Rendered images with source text
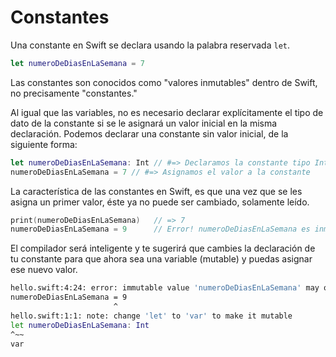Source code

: # Constantes

Una constante en Swift se declara usando la palabra reservada `let`. 

```swift
let numeroDeDiasEnLaSemana = 7
```

Las constantes son conocidos como "valores inmutables" dentro de Swift, no precisamente "constantes."

Al igual que las variables, no es necesario declarar explícitamente el tipo de dato de la constante si se le asignará un valor inicial en la misma declaración. Podemos declarar una constante sin valor inicial, de la siguiente forma:

```swift
let numeroDeDiasEnLaSemana: Int // #=> Declaramos la constante tipo Int sin asignar un valor inicial
numeroDeDiasEnLaSemana = 7 // #=> Asignamos el valor a la constante
```

La característica de las constantes en Swift, es que una vez que se les asigna un primer valor, éste ya no puede ser cambiado, solamente leído.

```swift
print(numeroDeDiasEnLaSemana)   // => 7
numeroDeDiasEnLaSemana = 9      // Error! numeroDeDiasEnLaSemana es inmutable y ya no se puede incializar de nuevo
```

El compilador será inteligente y te sugerirá que cambies la declaración de tu constante para que ahora sea una variable (mutable) y puedas asignar ese nuevo valor.

```bash
hello.swift:4:24: error: immutable value 'numeroDeDiasEnLaSemana' may only be initialized once
numeroDeDiasEnLaSemana = 9
                       ^
hello.swift:1:1: note: change 'let' to 'var' to make it mutable
let numeroDeDiasEnLaSemana: Int
^~~
var
```
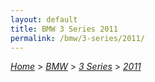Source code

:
```yaml
---
layout: default
title: BMW 3 Series 2011
permalink: /bmw/3-series/2011/
---
```

[*Home*](/) > [*BMW*](/bmw/) > [*3 Series*](/bmw/3-series/) > [*2011*](/bmw/3-series/2011/)
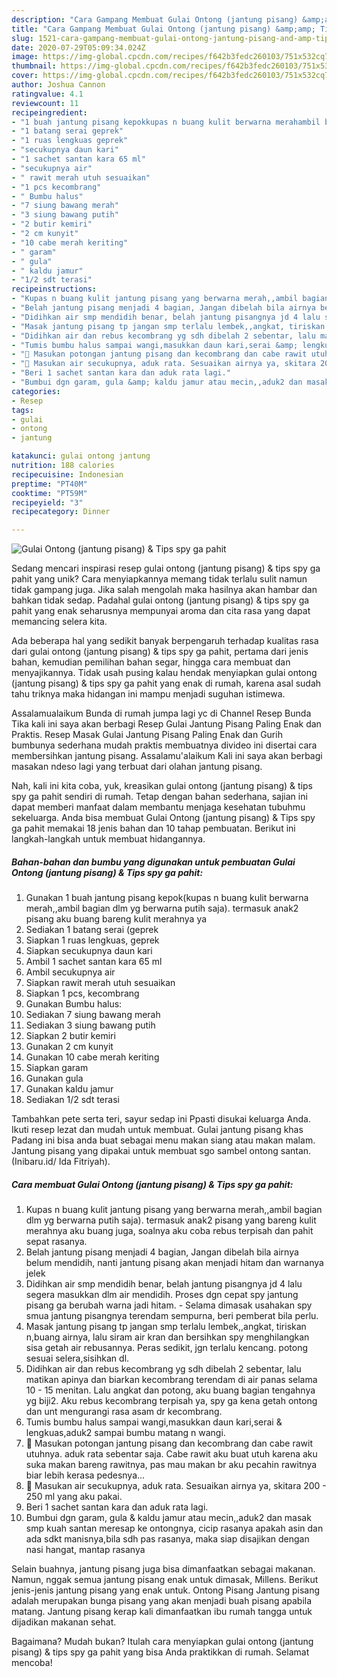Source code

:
 ```yaml
---
description: "Cara Gampang Membuat Gulai Ontong (jantung pisang) &amp;amp; Tips spy ga pahit, Enak Banget"
title: "Cara Gampang Membuat Gulai Ontong (jantung pisang) &amp;amp; Tips spy ga pahit, Enak Banget"
slug: 1521-cara-gampang-membuat-gulai-ontong-jantung-pisang-and-amp-tips-spy-ga-pahit-enak-banget
date: 2020-07-29T05:09:34.024Z
image: https://img-global.cpcdn.com/recipes/f642b3fedc260103/751x532cq70/gulai-ontong-jantung-pisang-tips-spy-ga-pahit-foto-resep-utama.jpg
thumbnail: https://img-global.cpcdn.com/recipes/f642b3fedc260103/751x532cq70/gulai-ontong-jantung-pisang-tips-spy-ga-pahit-foto-resep-utama.jpg
cover: https://img-global.cpcdn.com/recipes/f642b3fedc260103/751x532cq70/gulai-ontong-jantung-pisang-tips-spy-ga-pahit-foto-resep-utama.jpg
author: Joshua Cannon
ratingvalue: 4.1
reviewcount: 11
recipeingredient:
- "1 buah jantung pisang kepokkupas n buang kulit berwarna merahambil bagian dlm yg berwarna putih saja termasuk anak2 pisang aku buang bareng kulit merahnya ya"
- "1 batang serai geprek"
- "1 ruas lengkuas geprek"
- "secukupnya daun kari"
- "1 sachet santan kara 65 ml"
- "secukupnya air"
- " rawit merah utuh sesuaikan"
- "1 pcs kecombrang"
- " Bumbu halus"
- "7 siung bawang merah"
- "3 siung bawang putih"
- "2 butir kemiri"
- "2 cm kunyit"
- "10 cabe merah keriting"
- " garam"
- " gula"
- " kaldu jamur"
- "1/2 sdt terasi"
recipeinstructions:
- "Kupas n buang kulit jantung pisang yang berwarna merah,,ambil bagian dlm yg berwarna putih saja). termasuk anak2 pisang yang bareng kulit merahnya aku buang juga, soalnya aku coba rebus terpisah dan pahit sepat rasanya."
- "Belah jantung pisang menjadi 4 bagian, Jangan dibelah bila airnya belum mendidih, nanti jantung pisang akan menjadi hitam dan warnanya jelek"
- "Didihkan air smp mendidih benar, belah jantung pisangnya jd 4 lalu segera masukkan dlm air mendidih. Proses dgn cepat spy jantung pisang ga berubah warna jadi hitam. Selama dimasak usahakan spy smua jantung pisangnya terendam sempurna, beri pemberat bila perlu."
- "Masak jantung pisang tp jangan smp terlalu lembek,,angkat, tiriskan n,buang airnya, lalu siram air kran dan bersihkan spy menghilangkan sisa getah air rebusannya. Peras sedikit, jgn terlalu kencang. potong sesuai selera,sisihkan dl."
- "Didihkan air dan rebus kecombrang yg sdh dibelah 2 sebentar, lalu matikan apinya dan biarkan kecombrang terendam di air panas selama 10 - 15 menitan. Lalu angkat dan potong, aku buang bagian tengahnya yg biji2. Aku rebus kecombrang terpisah ya, spy ga kena getah ontong dan unt mengurangi rasa asam dr kecombrang."
- "Tumis bumbu halus sampai wangi,masukkan daun kari,serai &amp; lengkuas,aduk2 sampai bumbu matang n wangi."
- "🌼 Masukan potongan jantung pisang dan kecombrang dan cabe rawit utuhnya. aduk rata sebentar saja. Cabe rawit aku buat utuh karena aku suka makan bareng rawitnya, pas mau makan br aku pecahin rawitnya biar lebih kerasa pedesnya..."
- "🌼 Masukan air secukupnya, aduk rata. Sesuaikan airnya ya, skitara 200 - 250 ml yang aku pakai."
- "Beri 1 sachet santan kara dan aduk rata lagi."
- "Bumbui dgn garam, gula &amp; kaldu jamur atau mecin,,aduk2 dan masak smp kuah santan meresap ke ontongnya, cicip rasanya apakah asin dan ada sdkt manisnya,bila sdh pas rasanya, maka siap disajikan dengan nasi hangat, mantap rasanya"
categories:
- Resep
tags:
- gulai
- ontong
- jantung

katakunci: gulai ontong jantung 
nutrition: 188 calories
recipecuisine: Indonesian
preptime: "PT40M"
cooktime: "PT59M"
recipeyield: "3"
recipecategory: Dinner

---
```



![Gulai Ontong (jantung pisang) &amp; Tips spy ga pahit](https://img-global.cpcdn.com/recipes/f642b3fedc260103/751x532cq70/gulai-ontong-jantung-pisang-tips-spy-ga-pahit-foto-resep-utama.jpg)

Sedang mencari inspirasi resep gulai ontong (jantung pisang) &amp; tips spy ga pahit yang unik? Cara menyiapkannya memang tidak terlalu sulit namun tidak gampang juga. Jika salah mengolah maka hasilnya akan hambar dan bahkan tidak sedap. Padahal gulai ontong (jantung pisang) &amp; tips spy ga pahit yang enak seharusnya mempunyai aroma dan cita rasa yang dapat memancing selera kita.

Ada beberapa hal yang sedikit banyak berpengaruh terhadap kualitas rasa dari gulai ontong (jantung pisang) &amp; tips spy ga pahit, pertama dari jenis bahan, kemudian pemilihan bahan segar, hingga cara membuat dan menyajikannya. Tidak usah pusing kalau hendak menyiapkan gulai ontong (jantung pisang) &amp; tips spy ga pahit yang enak di rumah, karena asal sudah tahu triknya maka hidangan ini mampu menjadi suguhan istimewa.

Assalamualaikum Bunda di rumah jumpa lagi yc di Channel Resep Bunda Tika kali ini saya akan berbagi Resep Gulai Jantung Pisang Paling Enak dan Praktis. Resep Masak Gulai Jantung Pisang Paling Enak dan Gurih bumbunya sederhana mudah praktis membuatnya divideo ini disertai cara membersihkan jantung pisang. Assalamu&#39;alaikum Kali ini saya akan berbagi masakan ndeso lagi yang terbuat dari olahan jantung pisang.


Nah, kali ini kita coba, yuk, kreasikan gulai ontong (jantung pisang) &amp; tips spy ga pahit sendiri di rumah. Tetap dengan bahan sederhana, sajian ini dapat memberi manfaat dalam membantu menjaga kesehatan tubuhmu sekeluarga. Anda bisa membuat Gulai Ontong (jantung pisang) &amp; Tips spy ga pahit memakai 18 jenis bahan dan 10 tahap pembuatan. Berikut ini langkah-langkah untuk membuat hidangannya.

<!--inarticleads1-->

##### Bahan-bahan dan bumbu yang digunakan untuk pembuatan Gulai Ontong (jantung pisang) &amp; Tips spy ga pahit:

1. Gunakan 1 buah jantung pisang kepok(kupas n buang kulit berwarna merah,,ambil bagian dlm yg berwarna putih saja). termasuk anak2 pisang aku buang bareng kulit merahnya ya
1. Sediakan 1 batang serai (geprek
1. Siapkan 1 ruas lengkuas, geprek
1. Siapkan secukupnya daun kari
1. Ambil 1 sachet santan kara 65 ml
1. Ambil secukupnya air
1. Siapkan  rawit merah utuh sesuaikan
1. Siapkan 1 pcs, kecombrang
1. Gunakan  Bumbu halus:
1. Sediakan 7 siung bawang merah
1. Sediakan 3 siung bawang putih
1. Siapkan 2 butir kemiri
1. Gunakan 2 cm kunyit
1. Gunakan 10 cabe merah keriting
1. Siapkan  garam
1. Gunakan  gula
1. Gunakan  kaldu jamur
1. Sediakan 1/2 sdt terasi


Tambahkan pete serta teri, sayur sedap ini Ppasti disukai keluarga Anda. Ikuti resep lezat dan mudah untuk membuat. Gulai jantung pisang khas Padang ini bisa anda buat sebagai menu makan siang atau makan malam. Jantung pisang yang dipakai untuk membuat sgo sambel ontong santan. (Inibaru.id/ Ida Fitriyah). 

<!--inarticleads2-->

##### Cara membuat Gulai Ontong (jantung pisang) &amp; Tips spy ga pahit:

1. Kupas n buang kulit jantung pisang yang berwarna merah,,ambil bagian dlm yg berwarna putih saja). termasuk anak2 pisang yang bareng kulit merahnya aku buang juga, soalnya aku coba rebus terpisah dan pahit sepat rasanya.
1. Belah jantung pisang menjadi 4 bagian, Jangan dibelah bila airnya belum mendidih, nanti jantung pisang akan menjadi hitam dan warnanya jelek
1. Didihkan air smp mendidih benar, belah jantung pisangnya jd 4 lalu segera masukkan dlm air mendidih. Proses dgn cepat spy jantung pisang ga berubah warna jadi hitam. - Selama dimasak usahakan spy smua jantung pisangnya terendam sempurna, beri pemberat bila perlu.
1. Masak jantung pisang tp jangan smp terlalu lembek,,angkat, tiriskan n,buang airnya, lalu siram air kran dan bersihkan spy menghilangkan sisa getah air rebusannya. Peras sedikit, jgn terlalu kencang. potong sesuai selera,sisihkan dl.
1. Didihkan air dan rebus kecombrang yg sdh dibelah 2 sebentar, lalu matikan apinya dan biarkan kecombrang terendam di air panas selama 10 - 15 menitan. Lalu angkat dan potong, aku buang bagian tengahnya yg biji2. Aku rebus kecombrang terpisah ya, spy ga kena getah ontong dan unt mengurangi rasa asam dr kecombrang.
1. Tumis bumbu halus sampai wangi,masukkan daun kari,serai &amp; lengkuas,aduk2 sampai bumbu matang n wangi.
1. 🌼 Masukan potongan jantung pisang dan kecombrang dan cabe rawit utuhnya. aduk rata sebentar saja. Cabe rawit aku buat utuh karena aku suka makan bareng rawitnya, pas mau makan br aku pecahin rawitnya biar lebih kerasa pedesnya...
1. 🌼 Masukan air secukupnya, aduk rata. Sesuaikan airnya ya, skitara 200 - 250 ml yang aku pakai.
1. Beri 1 sachet santan kara dan aduk rata lagi.
1. Bumbui dgn garam, gula &amp; kaldu jamur atau mecin,,aduk2 dan masak smp kuah santan meresap ke ontongnya, cicip rasanya apakah asin dan ada sdkt manisnya,bila sdh pas rasanya, maka siap disajikan dengan nasi hangat, mantap rasanya


Selain buahnya, jantung pisang juga bisa dimanfaatkan sebagai makanan. Namun, nggak semua jantung pisang enak untuk dimasak, Millens. Berikut jenis-jenis jantung pisang yang enak untuk. Ontong Pisang Jantung pisang adalah merupakan bunga pisang yang akan menjadi buah pisang apabila matang. Jantung pisang kerap kali dimanfaatkan ibu rumah tangga untuk dijadikan makanan sehat. 

Bagaimana? Mudah bukan? Itulah cara menyiapkan gulai ontong (jantung pisang) &amp; tips spy ga pahit yang bisa Anda praktikkan di rumah. Selamat mencoba!

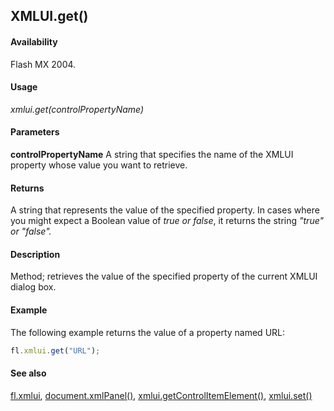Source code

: ## XMLUI.get()

#### Availability

Flash MX 2004.

#### Usage

*xmlui.get(controlPropertyName)*

#### Parameters

**controlPropertyName** A string that specifies the name of the XMLUI property whose value you want to retrieve.

#### Returns

A string that represents the value of the specified property. In cases where you might expect a Boolean value of *true
or false*, it returns the string *"true" or "false".*

#### Description

Method; retrieves the value of the specified property of the current XMLUI dialog box.

#### Example

The following example returns the value of a property named URL: 

```javascript
fl.xmlui.get("URL");

```
#### See also

[fl.xmlui](../flash_object_(fl)/fl81.md), [document.xmlPanel()](../Document_object/docu6198.md), [xmlui.getControlItemElement()](../XMLUI_object/xmlui3.md), [xmlui.set()](../XMLUI_object/xmlui6.md)

<span id="xmlui.getControlItemElement()" class="anchor"></span>
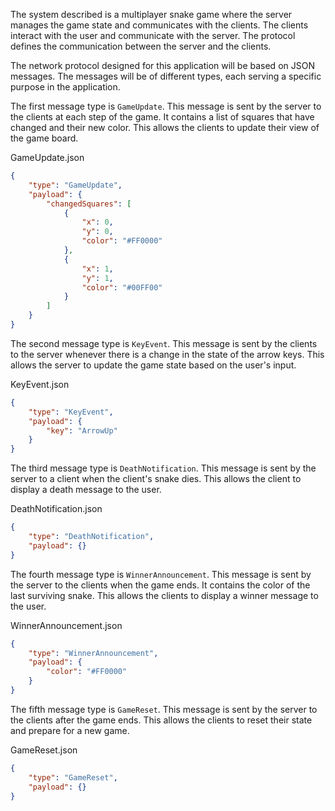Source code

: The system described is a multiplayer snake game where the server manages the game state and communicates with the clients. The clients interact with the user and communicate with the server. The protocol defines the communication between the server and the clients.

The network protocol designed for this application will be based on JSON messages. The messages will be of different types, each serving a specific purpose in the application. 

The first message type is `GameUpdate`. This message is sent by the server to the clients at each step of the game. It contains a list of squares that have changed and their new color. This allows the clients to update their view of the game board.

GameUpdate.json
```json
{
    "type": "GameUpdate",
    "payload": {
        "changedSquares": [
            {
                "x": 0,
                "y": 0,
                "color": "#FF0000"
            },
            {
                "x": 1,
                "y": 1,
                "color": "#00FF00"
            }
        ]
    }
}
```

The second message type is `KeyEvent`. This message is sent by the clients to the server whenever there is a change in the state of the arrow keys. This allows the server to update the game state based on the user's input.

KeyEvent.json
```json
{
    "type": "KeyEvent",
    "payload": {
        "key": "ArrowUp"
    }
}
```

The third message type is `DeathNotification`. This message is sent by the server to a client when the client's snake dies. This allows the client to display a death message to the user.

DeathNotification.json
```json
{
    "type": "DeathNotification",
    "payload": {}
}
```

The fourth message type is `WinnerAnnouncement`. This message is sent by the server to the clients when the game ends. It contains the color of the last surviving snake. This allows the clients to display a winner message to the user.

WinnerAnnouncement.json
```json
{
    "type": "WinnerAnnouncement",
    "payload": {
        "color": "#FF0000"
    }
}
```

The fifth message type is `GameReset`. This message is sent by the server to the clients after the game ends. This allows the clients to reset their state and prepare for a new game.

GameReset.json
```json
{
    "type": "GameReset",
    "payload": {}
}
```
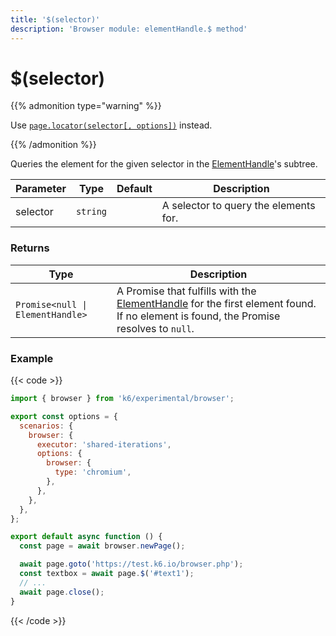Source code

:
 ```yaml
---
title: '$(selector)'
description: 'Browser module: elementHandle.$ method'
---
```


# $(selector)

{{% admonition type="warning" %}}

Use [`page.locator(selector[, options])`](https://grafana.com/docs/k6/<K6_VERSION>/javascript-api/k6-experimental/browser/locator/) instead.

{{% /admonition %}}

Queries the element for the given selector in the [ElementHandle](https://grafana.com/docs/k6/<K6_VERSION>/javascript-api/k6-experimental/browser/elementhandle)'s subtree.

<TableWithNestedRows>

| Parameter | Type     | Default | Description                           |
| --------- | -------- | ------- | ------------------------------------- |
| selector  | `string` |         | A selector to query the elements for. |

</TableWithNestedRows>

### Returns

| Type                             | Description                                                                                                                                                                            |
| -------------------------------- | -------------------------------------------------------------------------------------------------------------------------------------------------------------------------------------- |
| `Promise<null \| ElementHandle>` | A Promise that fulfills with the [ElementHandle](https://grafana.com/docs/k6/<K6_VERSION>/javascript-api/k6-experimental/browser/elementhandle) for the first element found. If no element is found, the Promise resolves to `null`. |

### Example

{{< code >}}

```javascript
import { browser } from 'k6/experimental/browser';

export const options = {
  scenarios: {
    browser: {
      executor: 'shared-iterations',
      options: {
        browser: {
          type: 'chromium',
        },
      },
    },
  },
};

export default async function () {
  const page = await browser.newPage();

  await page.goto('https://test.k6.io/browser.php');
  const textbox = await page.$('#text1');
  // ...
  await page.close();
}
```

{{< /code >}}
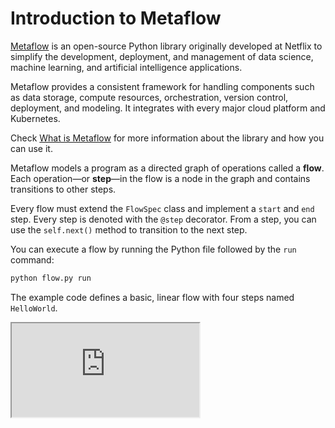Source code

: # Introduction to Metaflow

[Metaflow](https://metaflow.org) is an open-source Python library originally developed at Netflix to simplify the development, deployment, and management of data science, machine learning, and artificial intelligence applications. 

Metaflow provides a consistent framework for handling components such as data storage, compute resources, orchestration, version control, deployment, and modeling. It integrates with every major cloud platform and Kubernetes.

Check [What is Metaflow](https://docs.metaflow.org/introduction/what-is-metaflow) for more information about the library and how you can use it.

Metaflow models a program as a directed graph of operations called a **flow**. Each operation—or **step**—in the flow is a node in the graph and contains transitions to other steps.

Every flow must extend the `FlowSpec` class and implement a `start` and `end` step. Every step is denoted with the `@step` decorator. From a step, you can use the `self.next()` method to transition to the next step.

You can execute a flow by running the Python file followed by the `run` command:

```bash
python flow.py run
```

The example code defines a basic, linear flow with four steps named `HelloWorld`.

<div class="video">
    <iframe
        src="https://www.youtube.com/embed/vSrq88BlzIE?si=TpTYdjWzIGnbobDd"
        title="YouTube video player"
        allow="accelerometer; autoplay; clipboard-write; encrypted-media; gyroscope; picture-in-picture; fullscreen"
    ></iframe>
</div>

### Problem description
Using only the entries above, output the line with "Una constante en", the line with "Las constantes son", and all lines between them, exactly as they stand.

### Exercise result
Una constante en Swift se declara usando la palabra reservada `let`. 

```swift
let numeroDeDiasEnLaSemana = 7
```

Las constantes son conocidos como "valores inmutables" dentro de Swift, no precisamente "constantes."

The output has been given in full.